What to work on
Return the data exactly, without pictures.

Data for processing
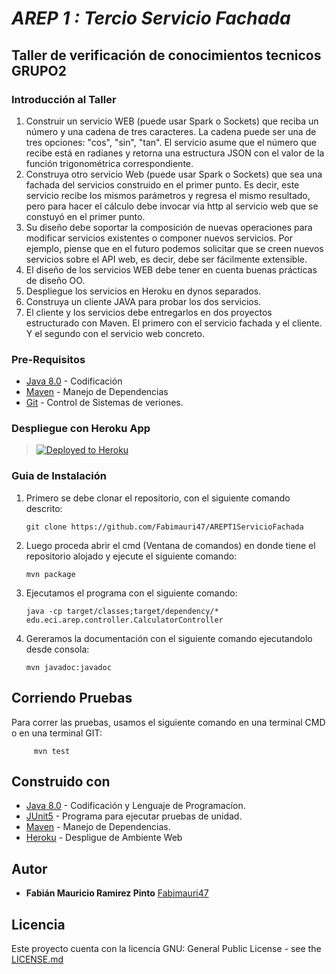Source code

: # ***AREP 1 : Tercio Servicio Fachada***

## Taller de verificación de conocimientos tecnicos GRUPO2

### Introducción al Taller

1. Construir un servicio WEB (puede usar Spark o Sockets) que reciba un número y una cadena de tres caracteres. La cadena puede ser una de tres opciones: "cos", "sin", "tan". El     servicio asume que el número que recibe está en radianes y retorna una estructura JSON con el valor de la función trigonométrica correspondiente. 
2. Construya otro servicio Web (puede usar Spark o Sockets) que sea una fachada del servicios construido en el primer punto. Es decir, este servicio recibe los mismos parámetros      y regresa el mismo resultado, pero para hacer el cálculo debe invocar via http al servicio web que se constuyó en el primer punto.
3. Su diseño debe soportar la composición de nuevas operaciones para modificar servicios existentes o componer nuevos servicios. Por ejemplo, piense que en el futuro podemos          solicitar que se creen nuevos servicios sobre  el API web, es decir,  debe ser fácilmente extensible.
4. El diseño de los servicios WEB debe tener en cuenta buenas prácticas de diseño OO.
5. Despliegue los servicios en Heroku en dynos separados.
6. Construya un cliente JAVA para probar los dos servicios.
7. El cliente y los servicios debe entregarlos en dos proyectos estructurado con Maven. El primero con el servicio fachada y el cliente. Y el segundo con el servicio web             concreto.




### Pre-Requisitos


- [Java 8.0](https://www.java.com/es/) - Codificación
- [Maven](https://maven.apache.org/) - Manejo de Dependencias
- [Git](http://git-scm.com/book/en/v2/Getting-Started-Installing-Git) - Control de Sistemas de veriones.


### Despliegue con Heroku App

>[![Deployed to Heroku](https://www.herokucdn.com/deploy/button.png)](https://sheltered-woodland-90071.herokuapp.com/)



### Guia de Instalación

1. Primero se debe clonar el repositorio, con el siguiente comando descrito:

       git clone https://github.com/Fabimauri47/AREPT1ServicioFachada
    

2. Luego proceda abrir el cmd (Ventana de comandos) en donde tiene el repositorio alojado y ejecute el siguiente comando:

       mvn package
    

3. Ejecutamos el programa con el siguiente comando:

       java -cp target/classes;target/dependency/* edu.eci.arep.controller.CalculatorController
       

4. Gereramos la documentación con el siguiente comando ejecutandolo desde consola:

       mvn javadoc:javadoc
   
 

## Corriendo Pruebas

Para correr las pruebas, usamos el siguiente comando en una terminal CMD o en una terminal GIT:

         mvn test

 

## Construido con

* [Java 8.0](https://www.java.com/es/) - Codificación y Lenguaje de Programacíon.
* [JUnit5](https://junit.org/junit5/) - Programa para ejecutar pruebas de unidad.
* [Maven](https://maven.apache.org/) - Manejo de Dependencias.
* [Heroku](https://devcenter.heroku.com/articles/heroku-cli#download-and-install) - Despligue de Ambiente Web


## Autor

* **Fabián Mauricio Ramirez Pinto** [Fabimauri47](https://github.com/Fabimauri47)


## Licencia

Este proyecto cuenta con la licencia GNU: General Public License - see the [LICENSE.md](https://github.com/Fabimauri47/AREP-Lab1-Calculadora/blob/main/LICENSE.txt)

Response to the task
Source code

: # ***AREP 1 : Tercio Servicio Fachada***

## Taller de verificación de conocimientos tecnicos GRUPO2

### Introducción al Taller

1. Construir un servicio WEB (puede usar Spark o Sockets) que reciba un número y una cadena de tres caracteres. La cadena puede ser una de tres opciones: "cos", "sin", "tan". El     servicio asume que el número que recibe está en radianes y retorna una estructura JSON con el valor de la función trigonométrica correspondiente. 
2. Construya otro servicio Web (puede usar Spark o Sockets) que sea una fachada del servicios construido en el primer punto. Es decir, este servicio recibe los mismos parámetros      y regresa el mismo resultado, pero para hacer el cálculo debe invocar via http al servicio web que se constuyó en el primer punto.
3. Su diseño debe soportar la composición de nuevas operaciones para modificar servicios existentes o componer nuevos servicios. Por ejemplo, piense que en el futuro podemos          solicitar que se creen nuevos servicios sobre  el API web, es decir,  debe ser fácilmente extensible.
4. El diseño de los servicios WEB debe tener en cuenta buenas prácticas de diseño OO.
5. Despliegue los servicios en Heroku en dynos separados.
6. Construya un cliente JAVA para probar los dos servicios.
7. El cliente y los servicios debe entregarlos en dos proyectos estructurado con Maven. El primero con el servicio fachada y el cliente. Y el segundo con el servicio web             concreto.




### Pre-Requisitos


- [Java 8.0](https://www.java.com/es/) - Codificación
- [Maven](https://maven.apache.org/) - Manejo de Dependencias
- [Git](http://git-scm.com/book/en/v2/Getting-Started-Installing-Git) - Control de Sistemas de veriones.


### Despliegue con Heroku App

>[![Deployed to Heroku](https://www.herokucdn.com/deploy/button.png)](https://sheltered-woodland-90071.herokuapp.com/)



### Guia de Instalación

1. Primero se debe clonar el repositorio, con el siguiente comando descrito:

       git clone https://github.com/Fabimauri47/AREPT1ServicioFachada
    

2. Luego proceda abrir el cmd (Ventana de comandos) en donde tiene el repositorio alojado y ejecute el siguiente comando:

       mvn package
    

3. Ejecutamos el programa con el siguiente comando:

       java -cp target/classes;target/dependency/* edu.eci.arep.controller.CalculatorController
       

4. Gereramos la documentación con el siguiente comando ejecutandolo desde consola:

       mvn javadoc:javadoc
   
 

## Corriendo Pruebas

Para correr las pruebas, usamos el siguiente comando en una terminal CMD o en una terminal GIT:

         mvn test

 

## Construido con

* [Java 8.0](https://www.java.com/es/) - Codificación y Lenguaje de Programacíon.
* [JUnit5](https://junit.org/junit5/) - Programa para ejecutar pruebas de unidad.
* [Maven](https://maven.apache.org/) - Manejo de Dependencias.
* [Heroku](https://devcenter.heroku.com/articles/heroku-cli#download-and-install) - Despligue de Ambiente Web


## Autor

* **Fabián Mauricio Ramirez Pinto** [Fabimauri47](https://github.com/Fabimauri47)


## Licencia

Este proyecto cuenta con la licencia GNU: General Public License - see the [LICENSE.md](https://github.com/Fabimauri47/AREP-Lab1-Calculadora/blob/main/LICENSE.txt)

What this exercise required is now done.